(Collected data)
⟨

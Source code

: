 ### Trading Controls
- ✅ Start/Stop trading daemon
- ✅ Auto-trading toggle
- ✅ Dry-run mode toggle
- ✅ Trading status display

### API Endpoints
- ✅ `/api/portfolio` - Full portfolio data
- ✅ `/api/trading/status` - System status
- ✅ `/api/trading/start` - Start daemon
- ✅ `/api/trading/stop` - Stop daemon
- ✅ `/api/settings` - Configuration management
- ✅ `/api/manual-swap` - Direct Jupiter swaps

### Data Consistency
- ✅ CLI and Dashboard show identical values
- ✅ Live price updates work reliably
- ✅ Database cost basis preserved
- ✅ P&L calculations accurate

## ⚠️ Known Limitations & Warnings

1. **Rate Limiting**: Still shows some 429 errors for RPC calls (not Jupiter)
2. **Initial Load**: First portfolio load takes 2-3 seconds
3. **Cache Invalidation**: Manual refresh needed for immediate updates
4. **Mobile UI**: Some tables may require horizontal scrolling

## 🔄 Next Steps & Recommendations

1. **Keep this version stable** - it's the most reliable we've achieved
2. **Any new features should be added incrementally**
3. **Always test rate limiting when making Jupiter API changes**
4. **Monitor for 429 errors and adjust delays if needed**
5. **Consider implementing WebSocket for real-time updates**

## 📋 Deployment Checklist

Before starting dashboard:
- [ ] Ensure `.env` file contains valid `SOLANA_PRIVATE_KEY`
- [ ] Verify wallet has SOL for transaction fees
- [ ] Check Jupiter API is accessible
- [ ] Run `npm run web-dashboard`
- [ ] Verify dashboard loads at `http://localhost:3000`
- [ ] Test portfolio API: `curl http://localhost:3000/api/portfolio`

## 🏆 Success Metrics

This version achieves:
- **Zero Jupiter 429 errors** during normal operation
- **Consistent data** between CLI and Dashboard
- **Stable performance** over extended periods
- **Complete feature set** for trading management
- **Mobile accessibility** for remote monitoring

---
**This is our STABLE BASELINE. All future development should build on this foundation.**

⟩

### Action item
Please count up the lines above that include the string "http" and respond with the total alone.

### Response
2